### RECORDS PROVIDED
- Opening Delimiter -
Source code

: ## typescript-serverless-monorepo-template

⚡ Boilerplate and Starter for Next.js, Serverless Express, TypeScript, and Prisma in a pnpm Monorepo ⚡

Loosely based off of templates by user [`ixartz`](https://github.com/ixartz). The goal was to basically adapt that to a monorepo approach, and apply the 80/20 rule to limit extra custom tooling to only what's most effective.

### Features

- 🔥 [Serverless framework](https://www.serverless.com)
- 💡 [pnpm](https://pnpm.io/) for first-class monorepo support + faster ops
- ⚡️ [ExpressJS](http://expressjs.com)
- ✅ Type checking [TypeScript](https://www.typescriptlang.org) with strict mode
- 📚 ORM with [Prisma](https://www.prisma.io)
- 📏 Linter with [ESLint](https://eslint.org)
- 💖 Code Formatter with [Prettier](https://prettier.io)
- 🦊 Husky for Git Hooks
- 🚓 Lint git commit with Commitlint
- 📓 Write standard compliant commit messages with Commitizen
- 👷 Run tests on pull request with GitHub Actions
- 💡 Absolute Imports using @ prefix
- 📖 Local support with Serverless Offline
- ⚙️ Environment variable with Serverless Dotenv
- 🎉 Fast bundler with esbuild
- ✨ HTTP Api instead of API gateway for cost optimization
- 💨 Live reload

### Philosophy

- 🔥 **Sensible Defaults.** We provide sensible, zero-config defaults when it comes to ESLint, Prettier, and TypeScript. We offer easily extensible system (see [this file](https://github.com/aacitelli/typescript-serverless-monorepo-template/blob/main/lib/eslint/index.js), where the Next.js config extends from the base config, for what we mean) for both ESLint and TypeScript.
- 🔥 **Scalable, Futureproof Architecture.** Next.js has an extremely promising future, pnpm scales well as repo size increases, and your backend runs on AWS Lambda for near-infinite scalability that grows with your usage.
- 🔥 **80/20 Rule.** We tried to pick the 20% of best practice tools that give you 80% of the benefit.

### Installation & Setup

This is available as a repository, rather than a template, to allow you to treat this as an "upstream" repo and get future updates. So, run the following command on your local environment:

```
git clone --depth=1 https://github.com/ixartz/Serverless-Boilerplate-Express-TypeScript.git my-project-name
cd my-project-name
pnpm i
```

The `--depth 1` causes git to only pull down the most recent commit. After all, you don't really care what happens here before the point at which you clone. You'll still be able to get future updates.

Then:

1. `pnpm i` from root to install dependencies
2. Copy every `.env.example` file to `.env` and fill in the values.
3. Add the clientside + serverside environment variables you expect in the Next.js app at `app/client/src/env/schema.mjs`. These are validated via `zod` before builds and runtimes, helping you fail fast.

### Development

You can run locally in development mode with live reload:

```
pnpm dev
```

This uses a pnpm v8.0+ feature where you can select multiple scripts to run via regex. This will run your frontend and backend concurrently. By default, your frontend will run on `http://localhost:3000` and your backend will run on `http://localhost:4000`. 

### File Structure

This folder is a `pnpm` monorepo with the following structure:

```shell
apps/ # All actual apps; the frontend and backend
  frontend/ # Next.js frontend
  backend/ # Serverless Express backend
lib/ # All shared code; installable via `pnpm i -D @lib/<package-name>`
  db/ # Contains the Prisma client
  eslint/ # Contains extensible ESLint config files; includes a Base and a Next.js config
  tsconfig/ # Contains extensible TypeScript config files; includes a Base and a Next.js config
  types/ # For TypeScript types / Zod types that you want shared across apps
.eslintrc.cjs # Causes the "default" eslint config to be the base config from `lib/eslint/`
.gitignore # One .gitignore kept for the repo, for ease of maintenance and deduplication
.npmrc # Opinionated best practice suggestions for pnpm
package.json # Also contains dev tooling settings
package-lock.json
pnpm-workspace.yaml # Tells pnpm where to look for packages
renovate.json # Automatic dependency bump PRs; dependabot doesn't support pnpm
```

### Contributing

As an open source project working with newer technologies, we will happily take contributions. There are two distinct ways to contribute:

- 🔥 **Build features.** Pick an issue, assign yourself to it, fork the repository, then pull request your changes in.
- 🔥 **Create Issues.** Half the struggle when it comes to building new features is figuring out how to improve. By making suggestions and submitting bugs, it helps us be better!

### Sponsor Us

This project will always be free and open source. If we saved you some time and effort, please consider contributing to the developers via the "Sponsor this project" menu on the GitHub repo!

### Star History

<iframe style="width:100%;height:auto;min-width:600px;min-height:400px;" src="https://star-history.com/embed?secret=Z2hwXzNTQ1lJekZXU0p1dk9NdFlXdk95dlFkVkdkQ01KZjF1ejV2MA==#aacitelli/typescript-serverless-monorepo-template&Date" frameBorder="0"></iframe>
- Closing Delimiter -
### WORK ITEM
Please copy out every line of the preceding listing that carries "before".

### SOLUTION BELOW
The `--depth 1` causes git to only pull down the most recent commit. After all, you don't really care what happens here before the point at which you clone. You'll still be able to get future updates.
3. Add the clientside + serverside environment variables you expect in the Next.js app at `app/client/src/env/schema.mjs`. These are validated via `zod` before builds and runtimes, helping you fail fast.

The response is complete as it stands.